BET Awards 2026: Why Tyler, The Creator’s ‘Don't Tap the Glass’ is a Frontrunner in the Album of the Year Conversation
Tyler, The Creator has spent his career refusing to make the same album twice, and “Don't Tap the Glass” may be one of his boldest pivots yet.
Released on July 21, 2025, the surprise LP delivered a 10-track, 28-minute burst of motion, mischief, and invention — Tyler, The Creator’s signature. “Don't Tap the Glass” is the kind of record that does not ask you to sit still so much as it dares you not to move. Tyler himself said the album was made for “dancing, driving, running” and, most importantly, “at full volume,” which pretty much tells you everything you need to know about the mission. It is not a confessional album in the “Chromakopia” mold. It is a party album with a brain. And that balance is exactly why it belongs in the BET Awards Album of the Year conversation.
What makes “Don't Tap the Glass” especially compelling is how fully Tyler commits to the concept. He called the project a return to fun, saying he wanted to be “silly again,” and the music reflects that freedom. Across the album, he pulls from New Orleans bounce, Miami bass, Atlanta bass, jungle, house, and electro-funk, all while producing the entire project himself. That alone makes the album feel like a flex, but it is a smart one.
The visuals match the sound. The album cover puts Tyler in exaggerated form — oversized hands, a chain, a red cap reading “GLASS” — while the rollout used art installations and a no-phone, no-sitting-still energy that made the whole era feel like a statement about presence. Tyler has been warning people not to tap the glass because this album is about release, not observation. Even the videos keep the party moving, with people dancing, cameos from Clipse and LeBron James, and a visual language that never stops winking at the audience.

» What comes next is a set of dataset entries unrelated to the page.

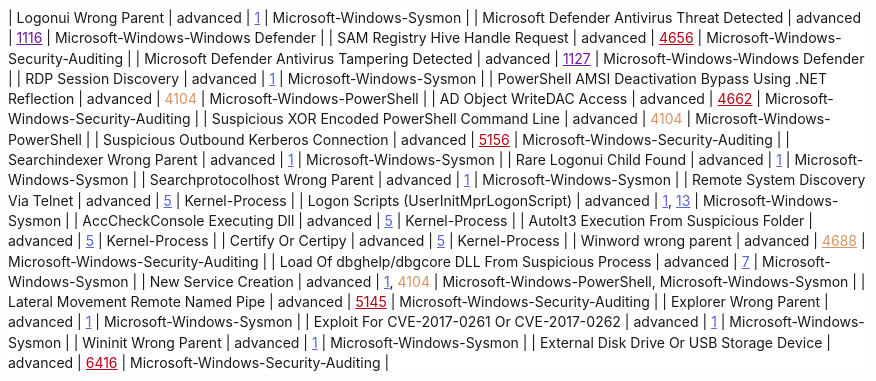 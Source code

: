 | Logonui Wrong Parent | advanced | <span style="color:#5865d3"><a href='https://learn.microsoft.com/en-us/sysinternals/downloads/sysmon#events' style='color: inherit;'>1</a></span> | Microsoft-Windows-Sysmon |
| Microsoft Defender Antivirus Threat Detected | advanced | <span style="color:#6a18a0"><a href='https://learn.microsoft.com/en-us/microsoft-365/security/defender-endpoint/troubleshoot-microsoft-defender-antivirus?view=o365-worldwide' style='color: inherit;'>1116</a></span> | Microsoft-Windows-Windows Defender |
| SAM Registry Hive Handle Request | advanced | <span style="color:#B60016"><a href='https://learn.microsoft.com/en-us/windows/security/threat-protection/auditing/event-4656' style='color: inherit;'>4656</a></span> | Microsoft-Windows-Security-Auditing |
| Microsoft Defender Antivirus Tampering Detected | advanced | <span style="color:#6a18a0"><a href='https://learn.microsoft.com/en-us/microsoft-365/security/defender-endpoint/troubleshoot-microsoft-defender-antivirus?view=o365-worldwide' style='color: inherit;'>1127</a></span> | Microsoft-Windows-Windows Defender |
| RDP Session Discovery | advanced | <span style="color:#5865d3"><a href='https://learn.microsoft.com/en-us/sysinternals/downloads/sysmon#events' style='color: inherit;'>1</a></span> | Microsoft-Windows-Sysmon |
| PowerShell AMSI Deactivation Bypass Using .NET Reflection | advanced | <span style="color:#D89462">4104</span> | Microsoft-Windows-PowerShell |
| AD Object WriteDAC Access | advanced | <span style="color:#B60016"><a href='https://learn.microsoft.com/en-us/windows/security/threat-protection/auditing/event-4662' style='color: inherit;'>4662</a></span> | Microsoft-Windows-Security-Auditing |
| Suspicious XOR Encoded PowerShell Command Line | advanced | <span style="color:#D89462">4104</span> | Microsoft-Windows-PowerShell |
| Suspicious Outbound Kerberos Connection | advanced | <span style="color:#B60016"><a href='https://learn.microsoft.com/en-us/windows/security/threat-protection/auditing/event-5156' style='color: inherit;'>5156</a></span> | Microsoft-Windows-Security-Auditing |
| Searchindexer Wrong Parent | advanced | <span style="color:#5865d3"><a href='https://learn.microsoft.com/en-us/sysinternals/downloads/sysmon#events' style='color: inherit;'>1</a></span> | Microsoft-Windows-Sysmon |
| Rare Logonui Child Found | advanced | <span style="color:#5865d3"><a href='https://learn.microsoft.com/en-us/sysinternals/downloads/sysmon#events' style='color: inherit;'>1</a></span> | Microsoft-Windows-Sysmon |
| Searchprotocolhost Wrong Parent | advanced | <span style="color:#5865d3"><a href='https://learn.microsoft.com/en-us/sysinternals/downloads/sysmon#events' style='color: inherit;'>1</a></span> | Microsoft-Windows-Sysmon |
| Remote System Discovery Via Telnet | advanced | <span style="color:#5865d3"><a href='https://learn.microsoft.com/en-us/sysinternals/downloads/sysmon#events' style='color: inherit;'>5</a></span> | Kernel-Process |
| Logon Scripts (UserInitMprLogonScript) | advanced | <span style="color:#5865d3"><a href='https://learn.microsoft.com/en-us/sysinternals/downloads/sysmon#events' style='color: inherit;'>1</a></span>, <span style="color:#5865d3"><a href='https://learn.microsoft.com/en-us/sysinternals/downloads/sysmon#events' style='color: inherit;'>13</a></span> | Microsoft-Windows-Sysmon |
| AccCheckConsole Executing Dll | advanced | <span style="color:#5865d3"><a href='https://learn.microsoft.com/en-us/sysinternals/downloads/sysmon#events' style='color: inherit;'>5</a></span> | Kernel-Process |
| AutoIt3 Execution From Suspicious Folder | advanced | <span style="color:#5865d3"><a href='https://learn.microsoft.com/en-us/sysinternals/downloads/sysmon#events' style='color: inherit;'>5</a></span> | Kernel-Process |
| Certify Or Certipy | advanced | <span style="color:#5865d3"><a href='https://learn.microsoft.com/en-us/sysinternals/downloads/sysmon#events' style='color: inherit;'>5</a></span> | Kernel-Process |
| Winword wrong parent | advanced | <span style="color:#D89462"><a href='https://learn.microsoft.com/en-us/windows/security/threat-protection/auditing/event-4688' style='color: inherit;'>4688</a></span> | Microsoft-Windows-Security-Auditing |
| Load Of dbghelp/dbgcore DLL From Suspicious Process | advanced | <span style="color:#5865d3"><a href='https://learn.microsoft.com/en-us/sysinternals/downloads/sysmon#events' style='color: inherit;'>7</a></span> | Microsoft-Windows-Sysmon |
| New Service Creation | advanced | <span style="color:#5865d3"><a href='https://learn.microsoft.com/en-us/sysinternals/downloads/sysmon#events' style='color: inherit;'>1</a></span>, <span style="color:#D89462">4104</span> | Microsoft-Windows-PowerShell, Microsoft-Windows-Sysmon |
| Lateral Movement Remote Named Pipe | advanced | <span style="color:#B60016"><a href='https://learn.microsoft.com/en-us/windows/security/threat-protection/auditing/event-5145' style='color: inherit;'>5145</a></span> | Microsoft-Windows-Security-Auditing |
| Explorer Wrong Parent | advanced | <span style="color:#5865d3"><a href='https://learn.microsoft.com/en-us/sysinternals/downloads/sysmon#events' style='color: inherit;'>1</a></span> | Microsoft-Windows-Sysmon |
| Exploit For CVE-2017-0261 Or CVE-2017-0262 | advanced | <span style="color:#5865d3"><a href='https://learn.microsoft.com/en-us/sysinternals/downloads/sysmon#events' style='color: inherit;'>1</a></span> | Microsoft-Windows-Sysmon |
| Wininit Wrong Parent | advanced | <span style="color:#5865d3"><a href='https://learn.microsoft.com/en-us/sysinternals/downloads/sysmon#events' style='color: inherit;'>1</a></span> | Microsoft-Windows-Sysmon |
| External Disk Drive Or USB Storage Device | advanced | <span style="color:#B60016"><a href='https://learn.microsoft.com/en-us/windows/security/threat-protection/auditing/event-6416' style='color: inherit;'>6416</a></span> | Microsoft-Windows-Security-Auditing |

Commercially, the album backed up the vision. It debuted at No. 1 on the Billboard 200 with 197,000 equivalent album units in just four days, including 128,000 pure sales. Critically, it also drew strong reviews, with a Metacritic score of 77 and praise for its inventive arrangements, club-ready production, and Tyler’s ability to make something “retro but not nostalgic; tender but steely.” That is the sweet spot: an album that feels playful without being shallow, polished without being safe.
For BET Awards Album of the Year purposes, “Don't Tap the Glass” checks the right boxes. It is culturally loud, commercially strong, and artistically daring. It moves Black music forward without pretending to be anything other than a Tyler album. And in a year stacked with competition, that kind of originality can go a long way.